▶ **Data section**:
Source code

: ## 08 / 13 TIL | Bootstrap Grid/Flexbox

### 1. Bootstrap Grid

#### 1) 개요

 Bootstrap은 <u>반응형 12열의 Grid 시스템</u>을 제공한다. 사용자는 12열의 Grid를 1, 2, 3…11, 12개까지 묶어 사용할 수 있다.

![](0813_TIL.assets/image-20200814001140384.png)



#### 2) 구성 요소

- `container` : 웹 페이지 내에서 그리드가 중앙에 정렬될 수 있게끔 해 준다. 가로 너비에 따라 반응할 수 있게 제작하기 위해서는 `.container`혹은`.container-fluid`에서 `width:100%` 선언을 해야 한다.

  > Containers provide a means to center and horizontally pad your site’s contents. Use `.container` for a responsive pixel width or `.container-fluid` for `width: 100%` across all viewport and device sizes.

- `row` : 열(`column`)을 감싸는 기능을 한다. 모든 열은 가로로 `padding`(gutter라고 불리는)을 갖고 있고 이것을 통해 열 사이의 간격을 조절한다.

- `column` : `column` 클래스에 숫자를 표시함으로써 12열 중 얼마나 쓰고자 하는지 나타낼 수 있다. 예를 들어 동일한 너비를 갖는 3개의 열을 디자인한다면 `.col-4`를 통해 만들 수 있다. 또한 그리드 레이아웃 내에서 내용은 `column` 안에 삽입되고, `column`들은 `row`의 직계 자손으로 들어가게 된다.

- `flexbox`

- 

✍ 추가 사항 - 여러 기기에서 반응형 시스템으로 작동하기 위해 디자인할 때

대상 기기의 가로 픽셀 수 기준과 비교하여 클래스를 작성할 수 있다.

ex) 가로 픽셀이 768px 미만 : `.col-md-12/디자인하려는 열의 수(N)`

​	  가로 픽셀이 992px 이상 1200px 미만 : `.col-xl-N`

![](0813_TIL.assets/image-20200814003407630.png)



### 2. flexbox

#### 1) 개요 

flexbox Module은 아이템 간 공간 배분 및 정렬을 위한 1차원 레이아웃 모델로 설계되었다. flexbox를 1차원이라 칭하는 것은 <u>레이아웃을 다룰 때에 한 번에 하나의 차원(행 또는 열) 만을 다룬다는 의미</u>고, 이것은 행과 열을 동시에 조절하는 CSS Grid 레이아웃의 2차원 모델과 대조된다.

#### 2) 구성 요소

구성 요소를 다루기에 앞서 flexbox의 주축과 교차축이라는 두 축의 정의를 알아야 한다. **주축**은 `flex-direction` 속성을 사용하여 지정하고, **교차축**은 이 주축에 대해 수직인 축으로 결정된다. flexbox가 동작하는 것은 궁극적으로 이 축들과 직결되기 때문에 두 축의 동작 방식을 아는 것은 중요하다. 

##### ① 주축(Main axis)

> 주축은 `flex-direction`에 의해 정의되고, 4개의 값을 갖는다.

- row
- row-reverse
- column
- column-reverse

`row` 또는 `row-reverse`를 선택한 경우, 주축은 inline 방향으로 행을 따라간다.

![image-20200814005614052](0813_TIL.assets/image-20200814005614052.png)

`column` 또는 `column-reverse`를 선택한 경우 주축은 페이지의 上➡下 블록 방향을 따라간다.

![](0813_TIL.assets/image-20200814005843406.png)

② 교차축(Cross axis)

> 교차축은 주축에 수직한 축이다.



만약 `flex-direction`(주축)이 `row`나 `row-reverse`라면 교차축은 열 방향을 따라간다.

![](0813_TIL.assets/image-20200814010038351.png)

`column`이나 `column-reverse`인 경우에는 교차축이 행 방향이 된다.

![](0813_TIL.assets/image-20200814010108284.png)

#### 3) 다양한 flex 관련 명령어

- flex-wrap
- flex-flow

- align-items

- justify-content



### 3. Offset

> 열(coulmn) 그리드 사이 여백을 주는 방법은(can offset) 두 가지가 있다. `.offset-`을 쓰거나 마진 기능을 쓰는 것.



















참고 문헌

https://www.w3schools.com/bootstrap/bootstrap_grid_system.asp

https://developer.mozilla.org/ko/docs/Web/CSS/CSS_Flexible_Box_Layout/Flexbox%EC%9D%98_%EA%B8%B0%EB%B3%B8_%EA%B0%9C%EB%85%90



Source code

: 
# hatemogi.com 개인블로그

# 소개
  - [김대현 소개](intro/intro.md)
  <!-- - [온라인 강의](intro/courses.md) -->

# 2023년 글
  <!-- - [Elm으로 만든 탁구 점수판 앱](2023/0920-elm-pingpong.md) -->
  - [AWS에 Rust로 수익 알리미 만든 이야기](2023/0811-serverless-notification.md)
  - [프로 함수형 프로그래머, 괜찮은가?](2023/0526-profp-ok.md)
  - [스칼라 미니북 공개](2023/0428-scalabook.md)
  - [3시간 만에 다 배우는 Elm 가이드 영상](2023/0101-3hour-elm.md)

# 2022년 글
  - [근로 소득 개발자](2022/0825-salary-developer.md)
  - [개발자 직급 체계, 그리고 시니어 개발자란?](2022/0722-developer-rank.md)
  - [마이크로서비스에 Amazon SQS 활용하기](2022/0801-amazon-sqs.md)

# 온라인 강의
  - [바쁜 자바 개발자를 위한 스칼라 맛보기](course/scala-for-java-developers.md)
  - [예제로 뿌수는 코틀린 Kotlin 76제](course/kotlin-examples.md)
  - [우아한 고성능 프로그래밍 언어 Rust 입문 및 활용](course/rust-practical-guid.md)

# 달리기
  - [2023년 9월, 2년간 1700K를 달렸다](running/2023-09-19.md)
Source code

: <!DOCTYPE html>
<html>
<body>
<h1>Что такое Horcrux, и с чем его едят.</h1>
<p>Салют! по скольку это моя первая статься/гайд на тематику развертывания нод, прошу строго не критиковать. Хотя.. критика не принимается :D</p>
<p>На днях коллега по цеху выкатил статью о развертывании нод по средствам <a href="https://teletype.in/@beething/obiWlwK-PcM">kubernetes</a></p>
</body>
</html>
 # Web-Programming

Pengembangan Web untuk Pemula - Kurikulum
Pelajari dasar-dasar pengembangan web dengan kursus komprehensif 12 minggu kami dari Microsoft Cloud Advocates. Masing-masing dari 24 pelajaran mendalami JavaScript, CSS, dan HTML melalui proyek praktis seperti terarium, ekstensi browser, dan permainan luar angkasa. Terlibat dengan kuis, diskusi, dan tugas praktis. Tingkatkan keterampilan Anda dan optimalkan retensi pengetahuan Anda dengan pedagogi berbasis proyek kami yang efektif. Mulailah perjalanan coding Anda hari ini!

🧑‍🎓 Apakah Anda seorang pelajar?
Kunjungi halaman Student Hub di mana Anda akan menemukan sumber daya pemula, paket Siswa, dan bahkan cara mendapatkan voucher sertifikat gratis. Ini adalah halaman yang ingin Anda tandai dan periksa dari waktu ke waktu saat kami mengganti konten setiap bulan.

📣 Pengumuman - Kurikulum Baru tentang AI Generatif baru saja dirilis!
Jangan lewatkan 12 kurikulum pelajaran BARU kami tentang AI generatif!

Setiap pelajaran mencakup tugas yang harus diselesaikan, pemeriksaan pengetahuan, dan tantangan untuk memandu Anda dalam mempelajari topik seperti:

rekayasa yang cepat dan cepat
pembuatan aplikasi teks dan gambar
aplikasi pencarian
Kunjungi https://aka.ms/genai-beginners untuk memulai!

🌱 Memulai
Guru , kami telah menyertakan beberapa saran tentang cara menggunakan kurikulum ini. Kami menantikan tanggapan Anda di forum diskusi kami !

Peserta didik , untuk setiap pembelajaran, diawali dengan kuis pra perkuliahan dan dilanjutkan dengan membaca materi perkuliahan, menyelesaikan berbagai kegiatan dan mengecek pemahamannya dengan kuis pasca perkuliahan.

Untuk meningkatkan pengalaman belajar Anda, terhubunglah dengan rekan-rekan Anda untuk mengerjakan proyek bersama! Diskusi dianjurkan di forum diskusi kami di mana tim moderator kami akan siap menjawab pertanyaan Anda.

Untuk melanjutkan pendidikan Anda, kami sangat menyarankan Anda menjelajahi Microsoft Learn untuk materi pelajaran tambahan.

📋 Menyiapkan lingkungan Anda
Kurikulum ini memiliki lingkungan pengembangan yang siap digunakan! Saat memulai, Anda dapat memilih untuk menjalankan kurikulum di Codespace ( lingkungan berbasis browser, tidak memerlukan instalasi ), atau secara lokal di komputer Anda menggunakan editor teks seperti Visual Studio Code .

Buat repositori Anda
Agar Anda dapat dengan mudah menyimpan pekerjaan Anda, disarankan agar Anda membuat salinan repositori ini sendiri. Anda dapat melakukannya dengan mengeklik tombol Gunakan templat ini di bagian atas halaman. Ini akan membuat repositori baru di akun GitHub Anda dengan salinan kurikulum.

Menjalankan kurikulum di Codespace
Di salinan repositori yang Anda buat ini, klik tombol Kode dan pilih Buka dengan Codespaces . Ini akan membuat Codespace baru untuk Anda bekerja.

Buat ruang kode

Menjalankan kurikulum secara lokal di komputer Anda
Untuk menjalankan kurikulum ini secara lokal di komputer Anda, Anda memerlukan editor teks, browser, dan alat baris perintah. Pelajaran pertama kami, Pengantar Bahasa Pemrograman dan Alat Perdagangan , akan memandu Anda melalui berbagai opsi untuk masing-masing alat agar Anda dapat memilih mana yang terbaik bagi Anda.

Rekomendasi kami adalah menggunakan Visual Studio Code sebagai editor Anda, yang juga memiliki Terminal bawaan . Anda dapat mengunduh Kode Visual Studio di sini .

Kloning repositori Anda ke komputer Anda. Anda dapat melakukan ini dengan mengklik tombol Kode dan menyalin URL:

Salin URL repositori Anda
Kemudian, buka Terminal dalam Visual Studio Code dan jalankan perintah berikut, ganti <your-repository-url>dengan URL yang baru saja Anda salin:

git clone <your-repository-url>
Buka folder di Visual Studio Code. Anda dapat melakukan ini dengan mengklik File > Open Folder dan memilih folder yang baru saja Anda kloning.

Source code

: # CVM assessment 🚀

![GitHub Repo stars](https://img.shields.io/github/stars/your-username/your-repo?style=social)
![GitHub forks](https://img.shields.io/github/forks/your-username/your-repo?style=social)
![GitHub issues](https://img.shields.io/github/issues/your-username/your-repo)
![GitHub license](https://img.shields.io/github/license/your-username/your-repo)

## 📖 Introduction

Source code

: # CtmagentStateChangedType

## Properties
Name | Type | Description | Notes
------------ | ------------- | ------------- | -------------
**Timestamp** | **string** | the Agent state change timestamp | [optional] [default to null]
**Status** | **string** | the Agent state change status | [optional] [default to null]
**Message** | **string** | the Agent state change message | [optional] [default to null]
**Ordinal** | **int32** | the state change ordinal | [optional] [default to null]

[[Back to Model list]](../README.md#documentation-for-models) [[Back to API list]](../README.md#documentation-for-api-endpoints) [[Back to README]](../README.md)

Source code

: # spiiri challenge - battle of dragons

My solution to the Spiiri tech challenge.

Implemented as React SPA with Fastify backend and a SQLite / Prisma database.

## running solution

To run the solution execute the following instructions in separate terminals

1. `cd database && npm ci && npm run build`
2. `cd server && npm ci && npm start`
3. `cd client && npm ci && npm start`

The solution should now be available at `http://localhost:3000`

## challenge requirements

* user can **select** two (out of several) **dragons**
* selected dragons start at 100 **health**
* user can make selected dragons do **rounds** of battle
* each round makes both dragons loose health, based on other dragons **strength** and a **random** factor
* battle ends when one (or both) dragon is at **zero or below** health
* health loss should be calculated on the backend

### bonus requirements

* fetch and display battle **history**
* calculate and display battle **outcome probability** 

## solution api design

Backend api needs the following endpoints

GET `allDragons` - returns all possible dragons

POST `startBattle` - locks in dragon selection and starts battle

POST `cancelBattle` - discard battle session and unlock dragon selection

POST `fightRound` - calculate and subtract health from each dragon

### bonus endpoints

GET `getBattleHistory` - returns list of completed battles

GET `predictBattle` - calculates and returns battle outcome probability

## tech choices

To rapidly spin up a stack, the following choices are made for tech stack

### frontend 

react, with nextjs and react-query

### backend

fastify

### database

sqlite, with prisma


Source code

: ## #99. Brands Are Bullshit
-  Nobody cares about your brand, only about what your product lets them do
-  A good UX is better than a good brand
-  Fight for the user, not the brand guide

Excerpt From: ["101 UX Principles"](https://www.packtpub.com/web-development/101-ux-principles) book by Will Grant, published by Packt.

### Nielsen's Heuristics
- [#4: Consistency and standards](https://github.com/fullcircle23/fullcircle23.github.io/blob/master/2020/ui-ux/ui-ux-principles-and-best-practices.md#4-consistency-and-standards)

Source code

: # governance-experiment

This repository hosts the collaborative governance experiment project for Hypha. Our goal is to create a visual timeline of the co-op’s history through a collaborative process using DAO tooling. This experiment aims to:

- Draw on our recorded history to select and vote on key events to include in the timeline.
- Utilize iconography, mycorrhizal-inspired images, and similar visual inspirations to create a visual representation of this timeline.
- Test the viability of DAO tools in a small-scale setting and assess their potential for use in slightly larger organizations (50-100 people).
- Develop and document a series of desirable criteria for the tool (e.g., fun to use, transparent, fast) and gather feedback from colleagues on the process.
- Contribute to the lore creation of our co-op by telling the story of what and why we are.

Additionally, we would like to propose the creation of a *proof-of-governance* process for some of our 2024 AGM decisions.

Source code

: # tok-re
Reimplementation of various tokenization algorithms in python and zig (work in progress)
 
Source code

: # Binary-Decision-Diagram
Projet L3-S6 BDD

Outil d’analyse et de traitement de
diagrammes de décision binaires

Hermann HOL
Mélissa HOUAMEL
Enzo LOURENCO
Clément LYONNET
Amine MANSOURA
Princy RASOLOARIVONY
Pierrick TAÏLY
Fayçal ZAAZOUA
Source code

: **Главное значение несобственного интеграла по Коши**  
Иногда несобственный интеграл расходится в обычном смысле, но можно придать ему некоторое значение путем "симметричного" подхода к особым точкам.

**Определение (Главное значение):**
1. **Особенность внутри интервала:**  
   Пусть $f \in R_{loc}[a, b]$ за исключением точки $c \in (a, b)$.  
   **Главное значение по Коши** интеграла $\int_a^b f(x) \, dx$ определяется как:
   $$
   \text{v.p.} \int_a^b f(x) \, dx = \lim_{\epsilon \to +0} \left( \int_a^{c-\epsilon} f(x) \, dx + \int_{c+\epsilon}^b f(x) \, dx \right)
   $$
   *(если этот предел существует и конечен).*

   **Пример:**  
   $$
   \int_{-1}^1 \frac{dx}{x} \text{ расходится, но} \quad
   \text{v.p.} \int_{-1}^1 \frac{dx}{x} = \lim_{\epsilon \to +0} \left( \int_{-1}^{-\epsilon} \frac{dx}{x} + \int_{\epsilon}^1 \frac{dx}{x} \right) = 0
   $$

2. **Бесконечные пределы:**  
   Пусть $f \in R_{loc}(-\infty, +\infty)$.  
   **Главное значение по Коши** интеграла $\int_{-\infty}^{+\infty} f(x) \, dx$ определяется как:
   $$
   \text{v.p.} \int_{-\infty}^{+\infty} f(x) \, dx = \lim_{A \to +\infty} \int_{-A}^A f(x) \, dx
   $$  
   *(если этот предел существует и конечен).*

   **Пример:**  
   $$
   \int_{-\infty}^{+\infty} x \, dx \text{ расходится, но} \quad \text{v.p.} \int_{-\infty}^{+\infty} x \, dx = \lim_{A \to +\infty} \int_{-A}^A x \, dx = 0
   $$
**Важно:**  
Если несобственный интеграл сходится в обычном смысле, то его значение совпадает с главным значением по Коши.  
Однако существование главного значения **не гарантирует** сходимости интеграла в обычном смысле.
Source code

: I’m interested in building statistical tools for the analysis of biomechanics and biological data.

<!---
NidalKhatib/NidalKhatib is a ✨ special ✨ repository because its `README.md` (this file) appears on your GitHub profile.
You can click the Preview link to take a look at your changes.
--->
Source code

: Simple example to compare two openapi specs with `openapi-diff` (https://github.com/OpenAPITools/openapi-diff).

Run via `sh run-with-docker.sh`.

▶ **Exercise objective**: Among the entries above, the lines between the ones containing "- [2023년 9월, 2년간" and "Guru , kami", inclusive, are to be transcribed exactly. No other line is to be given.

▶ **Response area**:
  - [2023년 9월, 2년간 1700K를 달렸다](running/2023-09-19.md)
Source code

: <!DOCTYPE html>
<html>
<body>
<h1>Что такое Horcrux, и с чем его едят.</h1>
<p>Салют! по скольку это моя первая статься/гайд на тематику развертывания нод, прошу строго не критиковать. Хотя.. критика не принимается :D</p>
<p>На днях коллега по цеху выкатил статью о развертывании нод по средствам <a href="https://teletype.in/@beething/obiWlwK-PcM">kubernetes</a></p>
</body>
</html>
 # Web-Programming

Pengembangan Web untuk Pemula - Kurikulum
Pelajari dasar-dasar pengembangan web dengan kursus komprehensif 12 minggu kami dari Microsoft Cloud Advocates. Masing-masing dari 24 pelajaran mendalami JavaScript, CSS, dan HTML melalui proyek praktis seperti terarium, ekstensi browser, dan permainan luar angkasa. Terlibat dengan kuis, diskusi, dan tugas praktis. Tingkatkan keterampilan Anda dan optimalkan retensi pengetahuan Anda dengan pedagogi berbasis proyek kami yang efektif. Mulailah perjalanan coding Anda hari ini!

🧑‍🎓 Apakah Anda seorang pelajar?
Kunjungi halaman Student Hub di mana Anda akan menemukan sumber daya pemula, paket Siswa, dan bahkan cara mendapatkan voucher sertifikat gratis. Ini adalah halaman yang ingin Anda tandai dan periksa dari waktu ke waktu saat kami mengganti konten setiap bulan.

📣 Pengumuman - Kurikulum Baru tentang AI Generatif baru saja dirilis!
Jangan lewatkan 12 kurikulum pelajaran BARU kami tentang AI generatif!

Setiap pelajaran mencakup tugas yang harus diselesaikan, pemeriksaan pengetahuan, dan tantangan untuk memandu Anda dalam mempelajari topik seperti:

rekayasa yang cepat dan cepat
pembuatan aplikasi teks dan gambar
aplikasi pencarian
Kunjungi https://aka.ms/genai-beginners untuk memulai!

🌱 Memulai
Guru , kami telah menyertakan beberapa saran tentang cara menggunakan kurikulum ini. Kami menantikan tanggapan Anda di forum diskusi kami !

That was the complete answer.